There’s another reason why the railways want to recruit male coolies.
Bhavnagar station is expanding to accommodate increased passenger traffic and the general consensus is that women cannot transport goods from the original platform to the two new ones which are now being used for passenger trains. Divisional manager Deepak Chabra says, “It is physically not possible for women to carry heavy luggage from one platform to another.”
The 130-year-old tradition of women porters began in 1880 when the original group of firebrand women coolies stormed this male bastion and got their badges from the Maharaja of Bhavnagar, Krishna Pratapsinhji. The king had, in a revolutionary move, decided to employ three women porters at the station.
In time, it became a tradition for women porters to hand down their badges or armbands to their daughters or daughters-in-law. Today, the badges are considered a legacy passed on through generations — something to be flaunted on their arms with pride. Jayshree, who was given her badge by her mother-in-law Tara Amrutlal, said, “When she was on her death bed, she handed over this badge and her red sari to me. She made me promise that I would keep the tradition alive.”
Vasant Jamnadas, 50, who got her badge from her mother Gangaba, agrees that theirs is a labour of love. “We make just about Rs 30 per day and can earn much more if we work as domestic help. But we have carried on this tradition because we value this work and cannot imagine life away from the railway station,” she said. Vasant does not have children and has decided to give her badge to her brother’s daughter-in-law.
For Hira Jaikrishna, the oldest porter at the station at 70, the imminent death of Bhavnagar’s glorious tradition is also a great loss to the city’s culture. “When I first started working, the station was surrounded by woods and only horse-driven tongas operated here.

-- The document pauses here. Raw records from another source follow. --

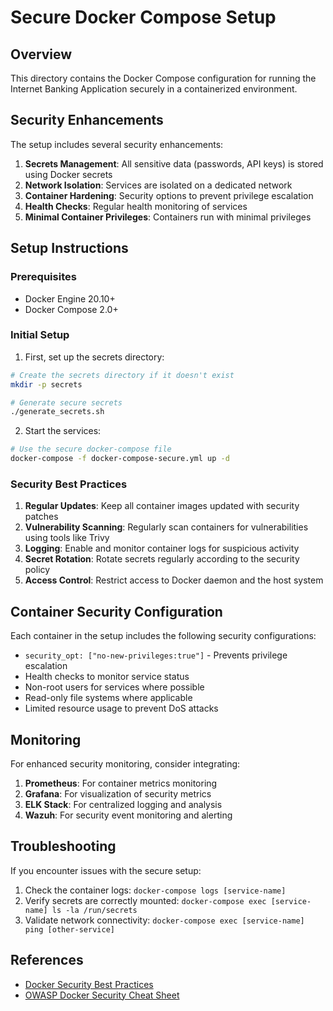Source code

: # Secure Docker Compose Setup

## Overview

This directory contains the Docker Compose configuration for running the Internet Banking Application securely in a containerized environment.

## Security Enhancements

The setup includes several security enhancements:

1. **Secrets Management**: All sensitive data (passwords, API keys) is stored using Docker secrets
2. **Network Isolation**: Services are isolated on a dedicated network
3. **Container Hardening**: Security options to prevent privilege escalation
4. **Health Checks**: Regular health monitoring of services
5. **Minimal Container Privileges**: Containers run with minimal privileges

## Setup Instructions

### Prerequisites

- Docker Engine 20.10+
- Docker Compose 2.0+

### Initial Setup

1. First, set up the secrets directory:

```bash
# Create the secrets directory if it doesn't exist
mkdir -p secrets

# Generate secure secrets
./generate_secrets.sh
```

2. Start the services:

```bash
# Use the secure docker-compose file
docker-compose -f docker-compose-secure.yml up -d
```

### Security Best Practices

1. **Regular Updates**: Keep all container images updated with security patches
2. **Vulnerability Scanning**: Regularly scan containers for vulnerabilities using tools like Trivy
3. **Logging**: Enable and monitor container logs for suspicious activity
4. **Secret Rotation**: Rotate secrets regularly according to the security policy
5. **Access Control**: Restrict access to Docker daemon and the host system

## Container Security Configuration

Each container in the setup includes the following security configurations:

- `security_opt: ["no-new-privileges:true"]` - Prevents privilege escalation
- Health checks to monitor service status
- Non-root users for services where possible
- Read-only file systems where applicable
- Limited resource usage to prevent DoS attacks

## Monitoring

For enhanced security monitoring, consider integrating:

1. **Prometheus**: For container metrics monitoring
2. **Grafana**: For visualization of security metrics
3. **ELK Stack**: For centralized logging and analysis
4. **Wazuh**: For security event monitoring and alerting

## Troubleshooting

If you encounter issues with the secure setup:

1. Check the container logs: `docker-compose logs [service-name]`
2. Verify secrets are correctly mounted: `docker-compose exec [service-name] ls -la /run/secrets`
3. Validate network connectivity: `docker-compose exec [service-name] ping [other-service]`

## References

- [Docker Security Best Practices](https://docs.docker.com/develop/security-best-practices/)
- [OWASP Docker Security Cheat Sheet](https://cheatsheetseries.owasp.org/cheatsheets/Docker_Security_Cheat_Sheet.html)
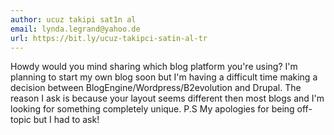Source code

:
 ```yaml
---
author: ucuz takipi sat1n al
email: lynda.legrand@yahoo.de
url: https://bit.ly/ucuz-takipci-satin-al-tr
---
```


Howdy would you mind sharing which blog platform you're using?
I'm planning to start my own blog soon but I'm having
a difficult time making a decision between BlogEngine/Wordpress/B2evolution and Drupal.
The reason I ask is because your layout seems different then most
blogs and I'm looking for something completely unique.
P.S My apologies for being off-topic but I had to ask!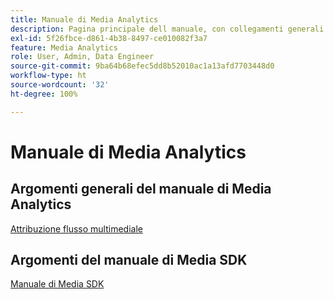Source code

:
 ```yaml
---
title: Manuale di Media Analytics
description: Pagina principale dell manuale, con collegamenti generali al manuale di MA e collegamenti specifici all’SDK.
exl-id: 5f26fbce-d861-4b38-8497-ce010082f3a7
feature: Media Analytics
role: User, Admin, Data Engineer
source-git-commit: 9ba64b68efec5dd8b52010ac1a13afd7703448d0
workflow-type: ht
source-wordcount: '32'
ht-degree: 100%

---
```


# Manuale di Media Analytics

## Argomenti generali del manuale di Media Analytics

[Attribuzione flusso multimediale](/help/use-cases/media-analytics-cookbook/media-dimensions.md)

## Argomenti del manuale di Media SDK

[Manuale di Media SDK](/help/use-cases/cookbook/sdk-cookbook-overview.md)
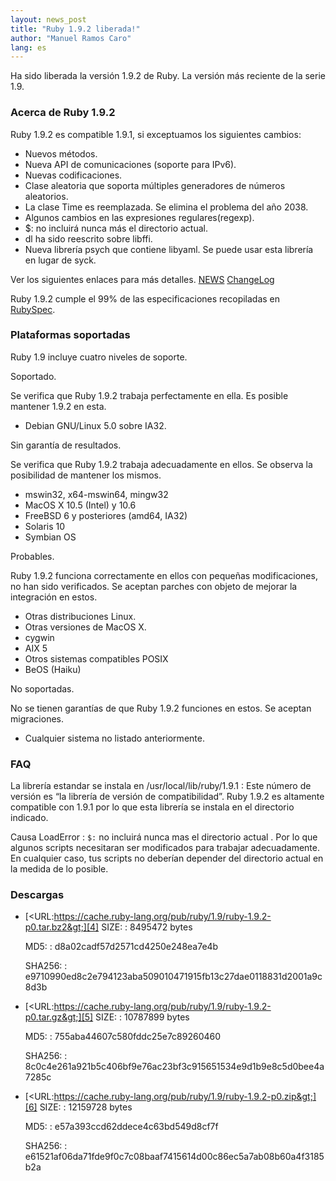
 ```yaml
---
layout: news_post
title: "Ruby 1.9.2 liberada!"
author: "Manuel Ramos Caro"
lang: es
---
```


Ha sido liberada la versión 1.9.2 de Ruby. La versión más reciente de la
serie 1.9.

### Acerca de Ruby 1.9.2

Ruby 1.9.2 es compatible 1.9.1, si exceptuamos los siguientes cambios:

* Nuevos métodos.
* Nueva API de comunicaciones (soporte para IPv6).
* Nuevas codificaciones.
* Clase aleatoria que soporta múltiples generadores de números
  aleatorios.
* La clase Time es reemplazada. Se elimina el problema del año 2038.
* Algunos cambios en las expresiones regulares(regexp).
* $: no incluirá nunca más el directorio actual.
* dl ha sido reescrito sobre libffi.
* Nueva librería psych que contiene libyaml. Se puede usar esta librería
  en lugar de syck.

Ver los siguientes enlaces para más detalles. [NEWS][1] [ChangeLog][2]

Ruby 1.9.2 cumple el 99% de las especificaciones recopiladas en
[RubySpec][3].

### Plataformas soportadas

Ruby 1.9 incluye cuatro niveles de soporte.

Soportado.

Se verifica que Ruby 1.9.2 trabaja perfectamente en ella. Es posible
mantener 1.9.2 en esta.

* Debian GNU/Linux 5.0 sobre IA32.

Sin garantía de resultados.

Se verifica que Ruby 1.9.2 trabaja adecuadamente en ellos. Se observa la
posibilidad de mantener los mismos.

* mswin32, x64-mswin64, mingw32
* MacOS X 10.5 (Intel) y 10.6
* FreeBSD 6 y posteriores (amd64, IA32)
* Solaris 10
* Symbian OS

Probables.

Ruby 1.9.2 funciona correctamente en ellos con pequeñas modificaciones,
no han sido verificados. Se aceptan parches con objeto de mejorar la
integración en estos.

* Otras distribuciones Linux.
* Otras versiones de MacOS X.
* cygwin
* AIX 5
* Otros sistemas compatibles POSIX
* BeOS (Haiku)

No soportadas.

No se tienen garantías de que Ruby 1.9.2 funciones en estos. Se aceptan
migraciones.

* Cualquier sistema no listado anteriormente.

### FAQ

La librería estandar se instala en /usr/local/lib/ruby/1.9.1
: Este número de versión es “la librería de versión de compatibilidad”.
  Ruby 1.9.2 es altamente compatible con 1.9.1 por lo que esta librería
  se instala en el directorio indicado.

Causa LoadError
: `$:` no incluirá nunca mas el directorio actual . Por lo que algunos
  scripts necesitaran ser modificados para trabajar adecuadamente. En
  cualquier caso, tus scripts no deberían depender del directorio actual
  en la medida de lo posible.

### Descargas

* [&lt;URL:https://cache.ruby-lang.org/pub/ruby/1.9/ruby-1.9.2-p0.tar.bz2&gt;][4]
  SIZE:
  : 8495472 bytes

  MD5:
  : d8a02cadf57d2571cd4250e248ea7e4b

  SHA256:
  : e9710990ed8c2e794123aba509010471915fb13c27dae0118831d2001a9c8d3b

* [&lt;URL:https://cache.ruby-lang.org/pub/ruby/1.9/ruby-1.9.2-p0.tar.gz&gt;][5]
  SIZE:
  : 10787899 bytes

  MD5:
  : 755aba44607c580fddc25e7c89260460

  SHA256:
  : 8c0c4e261a921b5c406bf9e76ac23bf3c915651534e9d1b9e8c5d0bee4a7285c

* [&lt;URL:https://cache.ruby-lang.org/pub/ruby/1.9/ruby-1.9.2-p0.zip&gt;][6]
  SIZE:
  : 12159728 bytes

  MD5:
  : e57a393ccd62ddece4c63bd549d8cf7f

  SHA256:
  : e61521af06da71fde9f0c7c08baaf7415614d00c86ec5a7ab08b60a4f3185b2a



[1]: https://svn.ruby-lang.org/repos/ruby/tags/v1_9_2_0/NEWS
[2]: https://svn.ruby-lang.org/repos/ruby/tags/v1_9_2_0/ChangeLog
[3]: https://github.com/ruby/spec
[4]: https://cache.ruby-lang.org/pub/ruby/1.9/ruby-1.9.2-p0.tar.bz2
[5]: https://cache.ruby-lang.org/pub/ruby/1.9/ruby-1.9.2-p0.tar.gz
[6]: https://cache.ruby-lang.org/pub/ruby/1.9/ruby-1.9.2-p0.zip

The forest has now given way to a busy marketplace and the tongas to taxis. Everything has changed, but the women coolies have stayed on. However, I am not sure if we will be here much longer,” she said sadly.
There is still hope in the hearts of a few of the women, like Jayshree, who say they are trying hard to get the badges transferred to their names. But they may be fighting a losing battle.